And the problem? We become memory bound (or more likely, L1 or L2 bound). If we are L1-bound, we could have run 3-4 instructions "for free" in place of the cache miss. If we are L2-bound, we could have run 10-12 instructions!

We are not making use of the "free" execution slots for the pre-decoded instructions. That's why I think it will not be any faster.

Moral of the story: fewer instructions do not necessarily mean faster code. Optimizing for modern CPUs can be tricky.

Is the code cache effective?

programming

Mar 2011

Answer: very.

Size	Read	Miss	Hit %
256 bytes	157,250	29,397	25.2%
1 kB	210,727	9,433	82.1%
4 kB	265,368	4,253	93.6%
16 kB	230,456	2,354	95.9%

The cache is very effective when the working set fits. Note that a cache miss will fill the entire 16-byte cache line, that's why the miss rate is multipled by 4.

I'm very surprised by the result. I had not expected the code cache to be so effective, considering it is a simple direct-mapped cache. (Most modern caches are 2-way or 4-way set associative.)

How do I vary the code cache size and gather such statistics? Ah, the marvel of emulation. ;-)

With this finding, I'm considering another approach to dynamic recompilation: decode the instructions when filling the code cache. We only need to pay for the decoding once. But I doubt it will be faster; I will explain in another entry.

The lesser known bottlenecks in emulation

programming

Mar 2011

Everyone takes it for granted that an emulator is slow. And almost everyone would suggest using dynamic recompliation to speed it up.

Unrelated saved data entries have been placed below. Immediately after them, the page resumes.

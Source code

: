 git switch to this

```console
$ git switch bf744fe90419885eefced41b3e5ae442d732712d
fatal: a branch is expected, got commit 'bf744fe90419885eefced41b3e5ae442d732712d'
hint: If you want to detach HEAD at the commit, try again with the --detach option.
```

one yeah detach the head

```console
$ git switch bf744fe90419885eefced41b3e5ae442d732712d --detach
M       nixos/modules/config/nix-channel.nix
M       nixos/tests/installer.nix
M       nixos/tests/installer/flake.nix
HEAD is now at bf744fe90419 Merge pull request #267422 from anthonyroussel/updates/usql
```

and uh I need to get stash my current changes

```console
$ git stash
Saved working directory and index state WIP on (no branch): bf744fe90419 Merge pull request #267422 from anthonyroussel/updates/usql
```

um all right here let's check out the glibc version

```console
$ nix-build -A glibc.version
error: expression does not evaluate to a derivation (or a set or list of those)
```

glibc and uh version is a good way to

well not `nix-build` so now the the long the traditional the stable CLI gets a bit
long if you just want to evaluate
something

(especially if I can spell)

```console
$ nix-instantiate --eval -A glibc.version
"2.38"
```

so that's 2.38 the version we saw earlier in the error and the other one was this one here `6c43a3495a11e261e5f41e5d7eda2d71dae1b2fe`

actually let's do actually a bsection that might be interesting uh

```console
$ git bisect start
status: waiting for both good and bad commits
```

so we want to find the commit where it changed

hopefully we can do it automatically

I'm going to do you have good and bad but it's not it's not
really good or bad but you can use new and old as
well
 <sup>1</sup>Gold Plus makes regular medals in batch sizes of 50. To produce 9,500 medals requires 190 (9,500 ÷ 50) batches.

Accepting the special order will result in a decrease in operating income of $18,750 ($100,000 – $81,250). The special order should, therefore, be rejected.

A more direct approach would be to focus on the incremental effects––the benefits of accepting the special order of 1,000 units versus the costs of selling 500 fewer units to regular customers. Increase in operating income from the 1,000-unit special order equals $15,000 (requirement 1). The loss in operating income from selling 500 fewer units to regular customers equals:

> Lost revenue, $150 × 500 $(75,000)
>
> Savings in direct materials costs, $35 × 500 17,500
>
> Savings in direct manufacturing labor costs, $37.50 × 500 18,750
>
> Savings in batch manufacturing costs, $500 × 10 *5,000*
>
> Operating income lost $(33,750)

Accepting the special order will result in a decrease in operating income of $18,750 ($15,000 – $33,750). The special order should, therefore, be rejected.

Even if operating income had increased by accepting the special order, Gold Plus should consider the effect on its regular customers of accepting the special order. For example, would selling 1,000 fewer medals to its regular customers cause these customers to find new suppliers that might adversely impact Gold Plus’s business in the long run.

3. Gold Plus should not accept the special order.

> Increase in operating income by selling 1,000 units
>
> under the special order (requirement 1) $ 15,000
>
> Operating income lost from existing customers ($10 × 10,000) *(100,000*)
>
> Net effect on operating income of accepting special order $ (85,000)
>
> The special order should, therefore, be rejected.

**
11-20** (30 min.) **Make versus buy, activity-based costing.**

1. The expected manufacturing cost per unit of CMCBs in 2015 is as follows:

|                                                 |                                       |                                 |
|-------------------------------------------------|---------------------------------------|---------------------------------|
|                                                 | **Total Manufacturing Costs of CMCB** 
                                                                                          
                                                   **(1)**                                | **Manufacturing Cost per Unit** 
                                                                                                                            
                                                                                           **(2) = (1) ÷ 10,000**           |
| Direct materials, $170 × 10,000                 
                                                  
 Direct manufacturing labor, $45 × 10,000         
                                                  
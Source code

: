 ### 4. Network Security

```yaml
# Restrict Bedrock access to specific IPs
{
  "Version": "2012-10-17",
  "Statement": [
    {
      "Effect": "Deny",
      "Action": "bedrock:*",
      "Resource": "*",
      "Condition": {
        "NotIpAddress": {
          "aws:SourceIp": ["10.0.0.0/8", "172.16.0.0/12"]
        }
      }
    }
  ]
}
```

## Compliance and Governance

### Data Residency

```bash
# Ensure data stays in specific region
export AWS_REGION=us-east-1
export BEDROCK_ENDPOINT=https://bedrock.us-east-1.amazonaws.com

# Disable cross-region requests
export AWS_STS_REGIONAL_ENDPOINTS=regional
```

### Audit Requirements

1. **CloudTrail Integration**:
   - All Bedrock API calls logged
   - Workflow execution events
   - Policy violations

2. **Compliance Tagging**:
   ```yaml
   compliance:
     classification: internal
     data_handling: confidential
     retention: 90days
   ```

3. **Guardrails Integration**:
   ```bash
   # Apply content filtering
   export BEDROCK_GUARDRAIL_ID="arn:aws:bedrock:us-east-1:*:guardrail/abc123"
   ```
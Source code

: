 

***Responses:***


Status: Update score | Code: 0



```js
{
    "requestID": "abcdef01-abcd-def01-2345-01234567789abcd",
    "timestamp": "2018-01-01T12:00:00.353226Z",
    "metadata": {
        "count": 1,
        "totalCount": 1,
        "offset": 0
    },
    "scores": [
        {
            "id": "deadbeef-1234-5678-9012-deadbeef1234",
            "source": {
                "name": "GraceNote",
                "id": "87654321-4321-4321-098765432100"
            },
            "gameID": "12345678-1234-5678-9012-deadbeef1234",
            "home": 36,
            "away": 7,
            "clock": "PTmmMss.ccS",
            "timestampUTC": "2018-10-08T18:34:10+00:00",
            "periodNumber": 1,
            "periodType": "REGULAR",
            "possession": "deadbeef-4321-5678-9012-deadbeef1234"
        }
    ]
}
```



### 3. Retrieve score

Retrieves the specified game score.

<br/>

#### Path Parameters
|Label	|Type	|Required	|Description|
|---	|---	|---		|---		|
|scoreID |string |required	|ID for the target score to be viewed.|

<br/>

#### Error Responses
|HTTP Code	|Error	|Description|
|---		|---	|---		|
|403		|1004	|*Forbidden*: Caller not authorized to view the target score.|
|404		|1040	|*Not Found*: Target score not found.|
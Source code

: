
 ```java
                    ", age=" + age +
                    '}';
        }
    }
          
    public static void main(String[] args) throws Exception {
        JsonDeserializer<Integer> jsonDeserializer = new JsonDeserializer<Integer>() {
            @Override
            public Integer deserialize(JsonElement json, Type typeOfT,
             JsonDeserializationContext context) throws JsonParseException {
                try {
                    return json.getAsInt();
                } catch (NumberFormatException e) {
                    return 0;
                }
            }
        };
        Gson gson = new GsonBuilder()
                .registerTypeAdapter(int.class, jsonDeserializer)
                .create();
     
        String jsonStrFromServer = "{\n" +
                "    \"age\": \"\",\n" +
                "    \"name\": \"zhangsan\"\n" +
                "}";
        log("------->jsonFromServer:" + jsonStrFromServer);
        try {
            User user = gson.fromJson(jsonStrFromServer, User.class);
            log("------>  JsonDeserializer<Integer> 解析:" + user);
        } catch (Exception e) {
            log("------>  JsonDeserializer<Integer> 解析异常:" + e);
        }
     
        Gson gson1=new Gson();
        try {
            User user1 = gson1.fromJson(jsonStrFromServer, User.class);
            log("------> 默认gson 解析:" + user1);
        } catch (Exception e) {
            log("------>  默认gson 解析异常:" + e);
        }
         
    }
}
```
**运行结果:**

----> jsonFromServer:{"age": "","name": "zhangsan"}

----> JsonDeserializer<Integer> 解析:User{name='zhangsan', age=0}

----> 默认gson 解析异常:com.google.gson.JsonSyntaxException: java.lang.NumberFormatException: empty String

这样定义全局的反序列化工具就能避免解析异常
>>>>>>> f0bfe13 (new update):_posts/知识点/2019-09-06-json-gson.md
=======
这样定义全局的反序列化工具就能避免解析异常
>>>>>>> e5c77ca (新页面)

Dynamic recompilation takes care of the instruction decoding/execution bottleneck, but other bottlenecks remain.

Consider:

How do we access a disjointed and/or mirrored memory efficiently?
How do we access memory-mapped I/O efficiently?
How do we scheduled events, such as timers and interrupts?

Memory map

Suppose the memory map looks like this:

0x0000_0000	0x001f_ffff	Memory; cached access
0x1f00_0000	0x1f00_ffff	Expansion slot
0x1f80_0000	0x1f80_03ff	Scratch pad
0x1f80_1000	0x1f80_2fff	H/w registers
0x8000_0000	0x801f_ffff	Cached memory mirror
0xa000_0000	0xa01f_ffff	Uncached memory mirror
0xbfc0_0000	0xbfc7_ffff	BIOS; read-only

There is only 2 MB of RAM, but virtually the entire 32-bit address space is used. We can't just malloc 4 GB of memory and be done with it. While it works for the RAM and the BIOS, it still doesn't take care of the memory mapped I/O and the mirrored memory regions.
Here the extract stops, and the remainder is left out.